> _ACTION ITEM_:
Where the records below reach the line containing "Unusually, the police", start transcribing, and end with the line containing "I summed the", exactly and with nothing else added.

> _RECORD SET_:
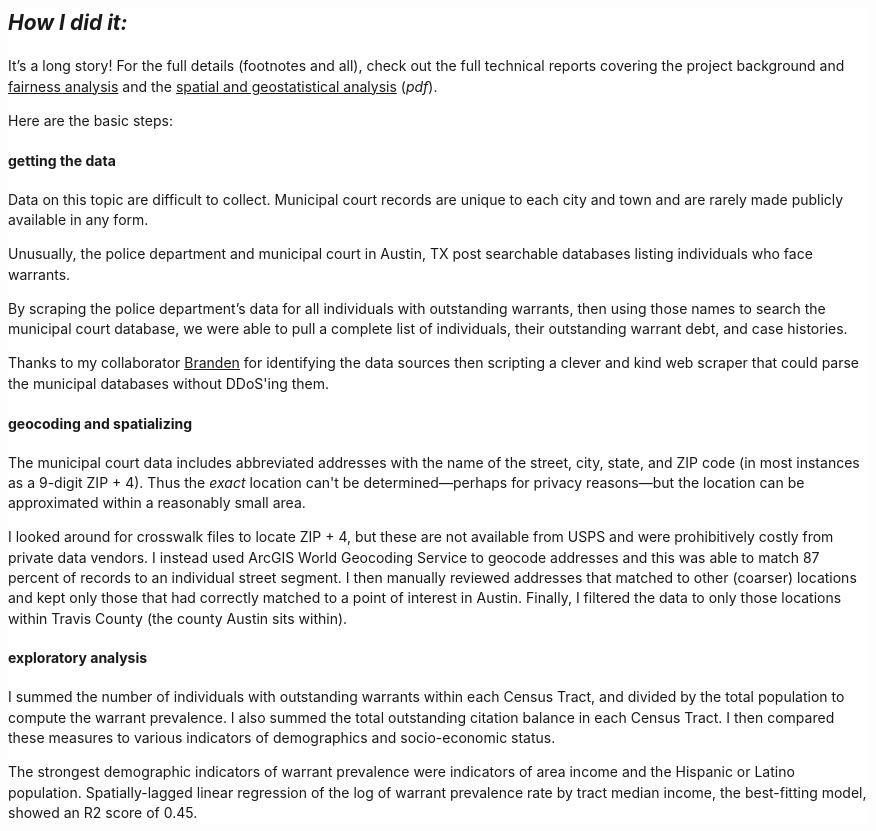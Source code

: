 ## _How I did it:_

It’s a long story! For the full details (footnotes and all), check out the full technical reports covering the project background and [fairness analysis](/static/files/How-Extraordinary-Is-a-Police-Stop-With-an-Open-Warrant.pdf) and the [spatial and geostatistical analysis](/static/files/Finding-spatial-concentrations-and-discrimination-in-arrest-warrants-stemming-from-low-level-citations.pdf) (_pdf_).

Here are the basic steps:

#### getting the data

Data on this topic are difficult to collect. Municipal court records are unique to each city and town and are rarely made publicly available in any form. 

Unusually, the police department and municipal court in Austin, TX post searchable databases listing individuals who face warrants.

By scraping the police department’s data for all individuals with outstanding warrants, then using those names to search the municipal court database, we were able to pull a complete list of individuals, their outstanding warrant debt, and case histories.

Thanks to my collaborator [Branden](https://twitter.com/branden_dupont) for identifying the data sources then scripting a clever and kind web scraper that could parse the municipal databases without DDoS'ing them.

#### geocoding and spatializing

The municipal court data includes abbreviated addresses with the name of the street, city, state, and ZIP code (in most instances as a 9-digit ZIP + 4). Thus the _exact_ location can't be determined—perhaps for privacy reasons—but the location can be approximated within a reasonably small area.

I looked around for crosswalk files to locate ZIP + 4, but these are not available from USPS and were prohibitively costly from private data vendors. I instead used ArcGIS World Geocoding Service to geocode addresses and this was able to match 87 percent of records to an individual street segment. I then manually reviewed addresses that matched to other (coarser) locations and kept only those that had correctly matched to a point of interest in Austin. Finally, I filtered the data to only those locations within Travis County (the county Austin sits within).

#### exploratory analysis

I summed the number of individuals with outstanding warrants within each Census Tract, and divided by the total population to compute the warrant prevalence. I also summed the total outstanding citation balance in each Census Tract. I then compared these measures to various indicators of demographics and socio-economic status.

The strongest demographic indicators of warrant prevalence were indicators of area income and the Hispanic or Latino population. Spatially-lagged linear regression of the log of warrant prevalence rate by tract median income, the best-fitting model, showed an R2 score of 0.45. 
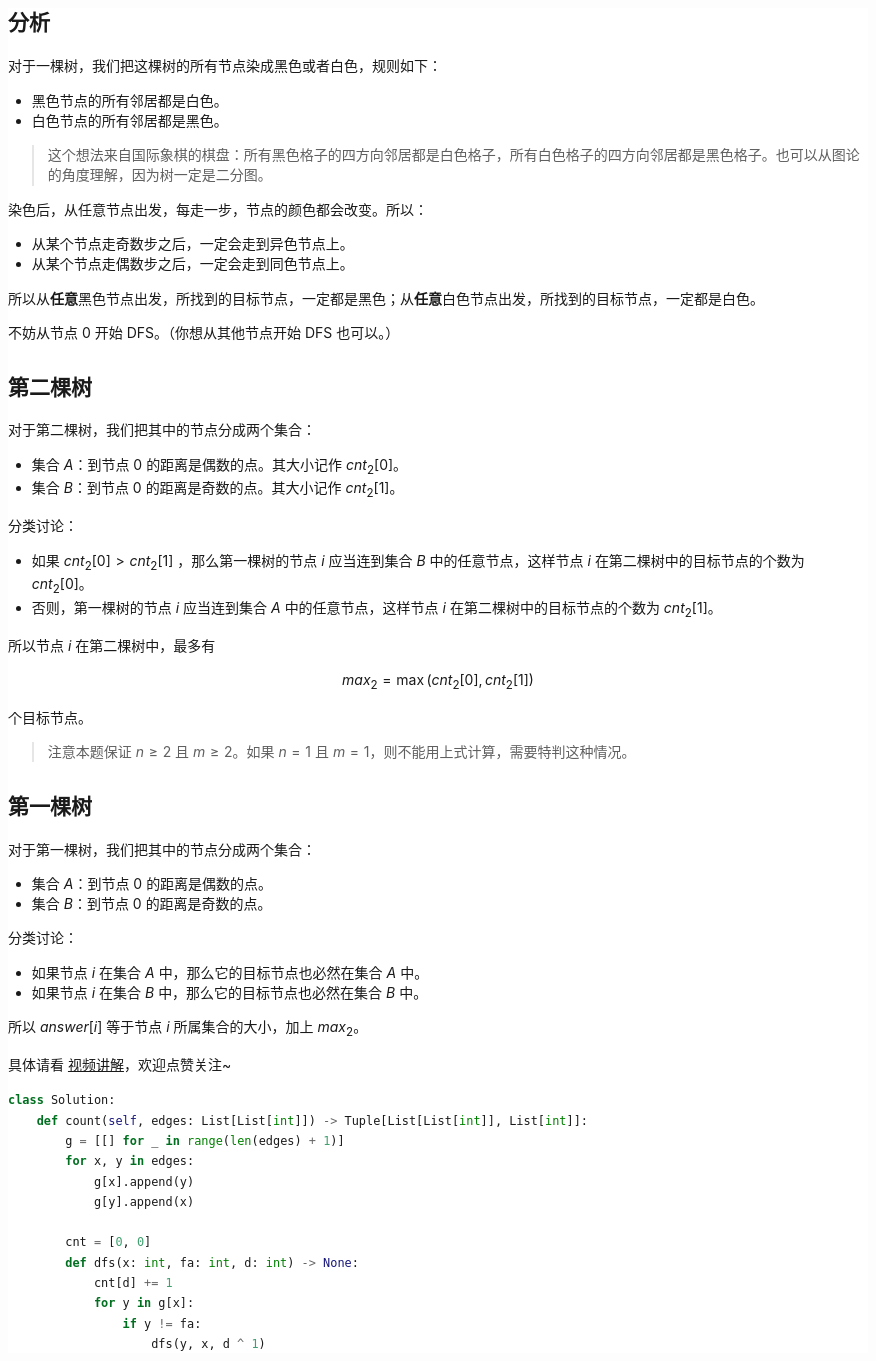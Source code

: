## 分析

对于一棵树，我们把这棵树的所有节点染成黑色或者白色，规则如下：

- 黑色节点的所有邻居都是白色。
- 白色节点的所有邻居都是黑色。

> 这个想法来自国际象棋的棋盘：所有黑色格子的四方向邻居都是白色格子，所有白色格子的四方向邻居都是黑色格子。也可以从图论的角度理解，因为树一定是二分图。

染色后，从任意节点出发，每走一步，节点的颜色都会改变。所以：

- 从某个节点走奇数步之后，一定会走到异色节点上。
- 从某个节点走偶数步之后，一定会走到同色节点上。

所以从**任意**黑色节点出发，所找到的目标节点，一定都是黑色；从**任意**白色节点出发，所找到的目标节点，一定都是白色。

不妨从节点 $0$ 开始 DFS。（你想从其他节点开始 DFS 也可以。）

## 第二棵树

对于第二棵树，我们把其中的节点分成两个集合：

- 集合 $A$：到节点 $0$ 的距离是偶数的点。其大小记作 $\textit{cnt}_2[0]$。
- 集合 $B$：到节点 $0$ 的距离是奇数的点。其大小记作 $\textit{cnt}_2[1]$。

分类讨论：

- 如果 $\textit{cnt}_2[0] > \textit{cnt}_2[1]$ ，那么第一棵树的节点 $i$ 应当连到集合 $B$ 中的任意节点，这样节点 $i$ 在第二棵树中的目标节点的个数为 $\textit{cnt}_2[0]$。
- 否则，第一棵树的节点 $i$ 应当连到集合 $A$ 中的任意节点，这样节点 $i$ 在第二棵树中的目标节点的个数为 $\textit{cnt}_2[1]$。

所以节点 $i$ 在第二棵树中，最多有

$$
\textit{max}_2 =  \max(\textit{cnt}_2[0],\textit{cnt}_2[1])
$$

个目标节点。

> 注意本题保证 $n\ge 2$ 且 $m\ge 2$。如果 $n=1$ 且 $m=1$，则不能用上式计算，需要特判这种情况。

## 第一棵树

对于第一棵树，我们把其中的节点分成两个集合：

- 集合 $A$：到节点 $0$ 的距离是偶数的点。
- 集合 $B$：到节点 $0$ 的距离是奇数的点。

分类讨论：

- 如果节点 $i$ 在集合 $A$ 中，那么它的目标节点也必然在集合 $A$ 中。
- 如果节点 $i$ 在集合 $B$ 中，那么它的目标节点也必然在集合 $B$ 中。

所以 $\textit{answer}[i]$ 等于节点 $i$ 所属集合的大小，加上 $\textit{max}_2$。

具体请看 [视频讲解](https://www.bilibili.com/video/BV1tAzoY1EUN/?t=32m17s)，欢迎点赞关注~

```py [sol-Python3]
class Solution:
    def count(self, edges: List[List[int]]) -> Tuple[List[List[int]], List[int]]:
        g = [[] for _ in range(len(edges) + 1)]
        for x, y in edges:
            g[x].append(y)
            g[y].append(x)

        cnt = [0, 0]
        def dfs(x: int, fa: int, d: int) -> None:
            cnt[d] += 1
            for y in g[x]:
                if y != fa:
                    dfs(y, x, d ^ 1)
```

> _ANSWER SECTION_:
Unusually, the police department and municipal court in Austin, TX post searchable databases listing individuals who face warrants.

By scraping the police department’s data for all individuals with outstanding warrants, then using those names to search the municipal court database, we were able to pull a complete list of individuals, their outstanding warrant debt, and case histories.

Thanks to my collaborator [Branden](https://twitter.com/branden_dupont) for identifying the data sources then scripting a clever and kind web scraper that could parse the municipal databases without DDoS'ing them.

#### geocoding and spatializing

The municipal court data includes abbreviated addresses with the name of the street, city, state, and ZIP code (in most instances as a 9-digit ZIP + 4). Thus the _exact_ location can't be determined—perhaps for privacy reasons—but the location can be approximated within a reasonably small area.

I looked around for crosswalk files to locate ZIP + 4, but these are not available from USPS and were prohibitively costly from private data vendors. I instead used ArcGIS World Geocoding Service to geocode addresses and this was able to match 87 percent of records to an individual street segment. I then manually reviewed addresses that matched to other (coarser) locations and kept only those that had correctly matched to a point of interest in Austin. Finally, I filtered the data to only those locations within Travis County (the county Austin sits within).

#### exploratory analysis

I summed the number of individuals with outstanding warrants within each Census Tract, and divided by the total population to compute the warrant prevalence. I also summed the total outstanding citation balance in each Census Tract. I then compared these measures to various indicators of demographics and socio-economic status.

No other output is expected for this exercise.